La cocina estaba limpia, ordenada, como siempre. Ella vestía cómoda con una especie de pijama de esos que se usan para hacer yoga, el pelo recogido.
Encendió un pequeño equipo de música y eligió la lista de reproducción que más le gustaba. Abrió el frigorífico y cogió dos cebollas medianas y media docena de tomates maduros.
Empezó con las cebollas, con un cuchillo grande y bien afilado comenzó a quitarles las dos primeras capas, el color era precioso de ese blanco un tanto perlado, las partió con un corte certero por la mitad exacta, las apoyó sobre la tabla de madera por la parte plana y comenzó a picarlas con cierta habilidad, no llegaba a la maestría de los cocineros televisivos desde luego, pero, seguramente, debido a su método y el cuidado que ponía en las cosas se desenvolvía bien. Pequeños trocitos que quedaron, de momento esperando en un plato. Cogió tres dientes de ajo, los peló e hizo pequeñas láminas que añadió a la cebolla.
Abrió un cajón y sacó una sartén grande, encendió el fuego, puso aceite de oliva virgen, no sin antes contemplar la botella de vidrio que lo contenía, siempre se fijaba en los colores de todo, ahora ese dorado tirando a verdoso… Cuando el aceite tomó algo de temperatura echó la cebolla y el ajo picados y le puso sal.
En tres canciones estaría a punto, algo transparente y dorada en algunos lados...
Mientras, con un cuchillo pequeño, peló con cuidado los tomates, de un rojo bermellón y los cortó en pequeños dados. Las tres canciones pasaron, el contenido de la sartén ya estaba listo para recibir al tomate, así que lo incorporó y lo removió bien con la cuchara de madera. Ahora se tendría que freír. Fregó los cuchillos, el plato y la tabla de madera que había utilizado y lo dejó escurrir sobre un paño limpio. Volvió a lo que se estaba cocinando, removió de nuevo todo y aplastó un poco los dados de tomate que ya estaban cediendo al calor, “Esto tardará unas cuantas canciones” pensó. Los tiempos de cocina, para ella, se medían así.
Yo estaba allí, pero, como casi siempre, ella no era consciente de mi presencia. Siempre juntas y apenas nos interferíamos… La música sonaba y comenzó a moverse al ritmo, primero de forma casi imperceptible y poco a poco girando y moviéndose, ya no por la cocina, que era pequeña, sino por todo el salón, dando vueltas, pasos de baile, elevando los brazos, pegando pequeños golpes de cadera al aire y mirando de forma sugerente a esa pareja inexistente de baile…
De tanto en tanto se acercaba al mostrador que separaba la cocina de donde ella estaba y miraba la comida, todo iba bien.

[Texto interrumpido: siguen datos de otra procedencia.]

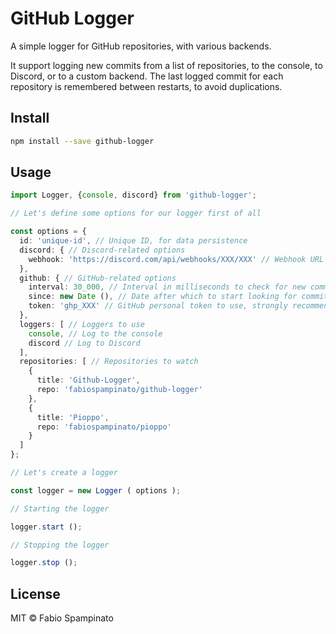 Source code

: # GitHub Logger

A simple logger for GitHub repositories, with various backends.

It support logging new commits from a list of repositories, to the console, to Discord, or to a custom backend. The last logged commit for each repository is remembered between restarts, to avoid duplications.

## Install

```sh
npm install --save github-logger
```

## Usage

```ts
import Logger, {console, discord} from 'github-logger';

// Let's define some options for our logger first of all

const options = {
  id: 'unique-id', // Unique ID, for data persistence
  discord: { // Discord-related options
    webhook: 'https://discord.com/api/webhooks/XXX/XXX' // Webhook URL to post to
  },
  github: { // GitHub-related options
    interval: 30_000, // Interval in milliseconds to check for new commits, 60 seconds by default
    since: new Date (), // Date after which to start looking for commits, if there's no last known commit
    token: 'ghp_XXX' // GitHub personal token to use, strongly recommended
  },
  loggers: [ // Loggers to use
    console, // Log to the console
    discord // Log to Discord
  ],
  repositories: [ // Repositories to watch
    {
      title: 'Github-Logger',
      repo: 'fabiospampinato/github-logger'
    },
    {
      title: 'Pioppo',
      repo: 'fabiospampinato/pioppo'
    }
  ]
};

// Let's create a logger

const logger = new Logger ( options );

// Starting the logger

logger.start ();

// Stopping the logger

logger.stop ();
```

## License

MIT © Fabio Spampinato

A las cinco canciones pensó que era el momento de poner el toque mágico de su salsa, así que volvió a la cocina, removió, los ingredientes ya estaban prácticamente deshechos, los aplastó un poco más con la cuchara de madera, el color rojo vivo del principio se había convertido en una especie de carmín, más oscuro, más intenso. Cogió un tarro de cristal que contenía orégano, ese era el truco, le echó un puñadito y volvió a remover. Se acercó un poco a la sartén e inspiró cerrando los ojos… “Tal vez le falta un poco de sal” pensó sólo con olerlo, cogió un poco con la cuchara, sopló levemente y cerrando de nuevo los ojos acercó los labios, más que probarla, besó la salsa. Cada cosa que hacía tenía que ser así: “El amor, el cariño que pones en las cosas lo recibe luego el que las disfruta” solía decir.
Efectivamente, faltaba sal. Le echó un poco y pensó que cinco canciones más y ya estaría listo. Cinco canciones más... sonrió, que buena oportunidad para seguir bailando... “Baila, baila, baila como si nadie te estuviera viendo”
Nota al pie de página: Mientras ella baila, te diré que la salsa estará lista en unos quince minutos más, yo lo dejaría veinte, me gusta que quede concentrada, de sabor intenso.
Si no te gusta encontrar trocitos pásalo por el pasapuré, ni a ella ni a mi nos importa encontrarnos pequeños tropezones, por tanto, por nuestra parte, pasado ese tiempo estará lista para consumir.